MAR 14, 2017 | SARAH ANWAR
Last year, both national and international health organizations officially recognized the link between infection with the Zika virus, and the development of several neurological complications in developing fetuses as well as in adults.
 
The results of a new study have shown that nine individuals in Venezuela who presented with Zika-like symptoms also suffered heart complications soon thereafter. This came as no surprise to the study authors as they noted that other mosquito-borne infections, such as severe forms of malaria, are known to cause cardiovascular complications.
 
Researchers presented these findings at the American Heart Association meeting in Portland, Oregon, according to a press release. Of the nine patients, eight “developed dangerous heart rhythm disorders, and two-thirds (6) had evidence of heart failure, a condition in which the heart isn’t pumping enough blood to meet the body’s needs.” These patients did not have any history of cardiac disease, and so it was concluded that the irregularities were due to infection with the Zika virus.
 
Through testing, the researchers concluded that the patients had developed myocarditis, which affects the heart’s muscle as well as electrical system, leading to slowed heartbeats. Although symptoms have since subsided in some of the patients, none have fully recovered.
 
“While we anticipated we would see cardiovascular effects from Zika, we were surprised at the severity of the findings,” commented Karina Gonzalez Carta, MD, cardiologist and research fellow at the Mayo Clinic and lead author of the study. She also noted that currently, there is no way of determine the incidence of heart complications associated with Zika virus infection. For that reason, she recommends conducting electrocardiograms (ECG) on all patients infected with the Zika virus. If an irregular heartbeat is detected, follow-up testing is advised.
 
In another study on the effects of the Zika virus, researchers presented findings on the detection of the virus in various tissues in seven rhesus macaque monkeys.
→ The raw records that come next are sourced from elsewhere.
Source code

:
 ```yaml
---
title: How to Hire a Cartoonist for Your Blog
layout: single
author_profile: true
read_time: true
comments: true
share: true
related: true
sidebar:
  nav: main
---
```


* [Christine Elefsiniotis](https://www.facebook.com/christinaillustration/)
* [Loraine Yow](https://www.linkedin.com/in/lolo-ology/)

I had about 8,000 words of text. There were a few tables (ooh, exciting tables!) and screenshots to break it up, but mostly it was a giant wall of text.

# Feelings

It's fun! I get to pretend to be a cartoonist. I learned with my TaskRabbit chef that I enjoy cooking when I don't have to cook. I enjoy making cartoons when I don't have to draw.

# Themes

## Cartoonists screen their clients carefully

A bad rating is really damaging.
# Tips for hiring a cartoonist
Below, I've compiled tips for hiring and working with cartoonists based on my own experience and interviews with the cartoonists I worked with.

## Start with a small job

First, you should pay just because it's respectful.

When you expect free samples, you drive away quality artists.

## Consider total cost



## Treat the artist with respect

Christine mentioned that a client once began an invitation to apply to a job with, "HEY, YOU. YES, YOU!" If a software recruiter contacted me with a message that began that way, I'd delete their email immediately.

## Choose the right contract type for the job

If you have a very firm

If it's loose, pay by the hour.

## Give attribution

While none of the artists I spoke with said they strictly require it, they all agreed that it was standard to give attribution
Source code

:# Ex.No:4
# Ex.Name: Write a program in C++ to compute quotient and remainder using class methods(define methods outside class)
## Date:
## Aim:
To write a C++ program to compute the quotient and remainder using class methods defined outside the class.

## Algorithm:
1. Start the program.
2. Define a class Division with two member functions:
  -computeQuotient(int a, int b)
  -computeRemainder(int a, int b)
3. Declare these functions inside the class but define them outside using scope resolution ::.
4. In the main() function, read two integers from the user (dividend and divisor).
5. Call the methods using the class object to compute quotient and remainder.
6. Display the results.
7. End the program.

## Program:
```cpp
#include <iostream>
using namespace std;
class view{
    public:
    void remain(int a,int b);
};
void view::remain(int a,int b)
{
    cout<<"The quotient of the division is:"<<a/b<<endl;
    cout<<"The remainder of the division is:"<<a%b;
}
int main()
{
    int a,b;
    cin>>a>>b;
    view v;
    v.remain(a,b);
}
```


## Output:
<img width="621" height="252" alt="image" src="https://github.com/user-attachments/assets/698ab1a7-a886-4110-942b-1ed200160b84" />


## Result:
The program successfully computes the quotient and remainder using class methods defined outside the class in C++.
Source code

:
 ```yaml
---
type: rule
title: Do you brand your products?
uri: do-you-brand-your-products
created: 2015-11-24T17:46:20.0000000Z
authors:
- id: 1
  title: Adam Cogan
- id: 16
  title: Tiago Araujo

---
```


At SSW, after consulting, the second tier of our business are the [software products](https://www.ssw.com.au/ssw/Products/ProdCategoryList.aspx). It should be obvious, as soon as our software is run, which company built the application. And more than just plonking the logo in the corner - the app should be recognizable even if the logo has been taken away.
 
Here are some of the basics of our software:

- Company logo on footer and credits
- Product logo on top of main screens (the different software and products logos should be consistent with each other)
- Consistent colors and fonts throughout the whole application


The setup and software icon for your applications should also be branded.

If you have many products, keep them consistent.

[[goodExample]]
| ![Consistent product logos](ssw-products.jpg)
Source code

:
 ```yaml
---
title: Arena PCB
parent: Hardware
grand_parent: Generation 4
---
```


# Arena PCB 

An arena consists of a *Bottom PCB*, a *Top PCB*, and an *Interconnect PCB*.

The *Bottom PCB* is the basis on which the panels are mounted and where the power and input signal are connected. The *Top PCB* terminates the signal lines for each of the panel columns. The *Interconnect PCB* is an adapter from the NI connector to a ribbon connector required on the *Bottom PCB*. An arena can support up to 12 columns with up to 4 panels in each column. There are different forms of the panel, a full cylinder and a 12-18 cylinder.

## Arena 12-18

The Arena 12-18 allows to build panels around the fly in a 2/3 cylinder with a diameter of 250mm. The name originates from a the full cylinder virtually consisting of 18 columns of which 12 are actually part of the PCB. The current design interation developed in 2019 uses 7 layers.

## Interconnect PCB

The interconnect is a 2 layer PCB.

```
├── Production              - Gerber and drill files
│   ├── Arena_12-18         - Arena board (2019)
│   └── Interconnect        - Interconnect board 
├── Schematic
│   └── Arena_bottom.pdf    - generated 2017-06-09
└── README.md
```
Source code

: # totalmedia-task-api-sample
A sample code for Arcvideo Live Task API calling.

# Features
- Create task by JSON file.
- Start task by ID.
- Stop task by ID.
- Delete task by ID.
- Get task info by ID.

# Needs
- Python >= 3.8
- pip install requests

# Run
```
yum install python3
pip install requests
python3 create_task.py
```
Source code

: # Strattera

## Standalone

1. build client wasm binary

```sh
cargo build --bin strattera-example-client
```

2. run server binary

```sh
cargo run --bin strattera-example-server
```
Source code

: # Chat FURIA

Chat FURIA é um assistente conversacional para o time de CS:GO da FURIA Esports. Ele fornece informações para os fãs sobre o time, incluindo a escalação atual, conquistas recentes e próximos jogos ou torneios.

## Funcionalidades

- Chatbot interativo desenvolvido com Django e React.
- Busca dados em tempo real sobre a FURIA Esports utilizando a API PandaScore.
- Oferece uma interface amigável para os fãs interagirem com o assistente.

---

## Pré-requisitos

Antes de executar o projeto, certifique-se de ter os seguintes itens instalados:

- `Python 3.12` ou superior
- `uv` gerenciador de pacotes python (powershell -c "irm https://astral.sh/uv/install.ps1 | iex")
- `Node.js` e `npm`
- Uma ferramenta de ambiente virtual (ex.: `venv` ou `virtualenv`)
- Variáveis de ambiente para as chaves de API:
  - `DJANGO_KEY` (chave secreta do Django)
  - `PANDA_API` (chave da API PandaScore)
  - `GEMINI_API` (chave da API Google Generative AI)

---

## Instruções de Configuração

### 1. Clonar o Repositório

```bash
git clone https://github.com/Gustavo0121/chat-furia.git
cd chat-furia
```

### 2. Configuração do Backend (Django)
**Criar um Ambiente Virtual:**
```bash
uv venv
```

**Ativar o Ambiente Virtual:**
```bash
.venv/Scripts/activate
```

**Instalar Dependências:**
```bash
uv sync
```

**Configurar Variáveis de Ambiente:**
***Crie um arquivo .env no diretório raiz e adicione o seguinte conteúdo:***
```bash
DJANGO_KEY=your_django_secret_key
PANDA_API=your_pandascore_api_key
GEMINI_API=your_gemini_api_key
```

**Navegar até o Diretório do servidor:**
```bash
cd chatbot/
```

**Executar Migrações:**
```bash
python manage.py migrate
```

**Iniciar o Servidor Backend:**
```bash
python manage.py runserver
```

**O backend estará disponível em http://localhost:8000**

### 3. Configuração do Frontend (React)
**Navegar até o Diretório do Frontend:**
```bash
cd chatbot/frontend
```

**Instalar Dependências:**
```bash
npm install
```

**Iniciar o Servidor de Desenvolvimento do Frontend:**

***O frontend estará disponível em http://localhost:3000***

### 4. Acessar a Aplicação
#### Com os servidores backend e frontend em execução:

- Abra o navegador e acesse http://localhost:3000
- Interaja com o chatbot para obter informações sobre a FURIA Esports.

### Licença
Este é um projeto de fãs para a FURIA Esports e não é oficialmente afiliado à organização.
According to a press release on the study, the Zika virus was identified in the nervous system, reproductive and urinary tracts, lymph nodes, muscles and joints.
 
Daniel Streblow, PhD, associate professor of Molecular Microbiology and Immunology at the Gene Therapy Institute at Oregon Health & Science University, said that these findings will contribute to the development of therapies and vaccines that would be effective in humans. “What is different about this research is that we also were able to look at specific points in time to see where the virus grew in the tissues, not just the blood, so we can identify and target the reservoirs where the virus hides.”
 
The Zika virus is currently circulating in many regions in South America, Mexico, Puerto Rico, and two US states: Florida and Texas. On Friday, the Centers for Disease Control and Prevention issued Zika-related travel notices for Angola, Guinea-Bissau, Maldives, and Solomon Islands. According to the Level 2 notice, travelers are to “practice enhanced precautions.”
 
With more harmful effects of the Zika virus being revealed, infection prevention is of the utmost importance, but the current forms of prevention do not guarantee an individual will not be infected. In an exclusive interview with Contagion® Annelies Wilder-Smith, MD, PhD, discussed the effectiveness of personal protection as a means of protecting oneself from the Zika virus. She said, “Of course you can reduce landing and biting rates with personal protection, like spraying [mosquito repellant] and [wearing] long-sleeves, etc. But we have not seen any data that good personal protection, indeed, also translates to less disease.”

Perhaps developing vaccines to protect against the mosquito-borne virus is the only means of truly preventing infection.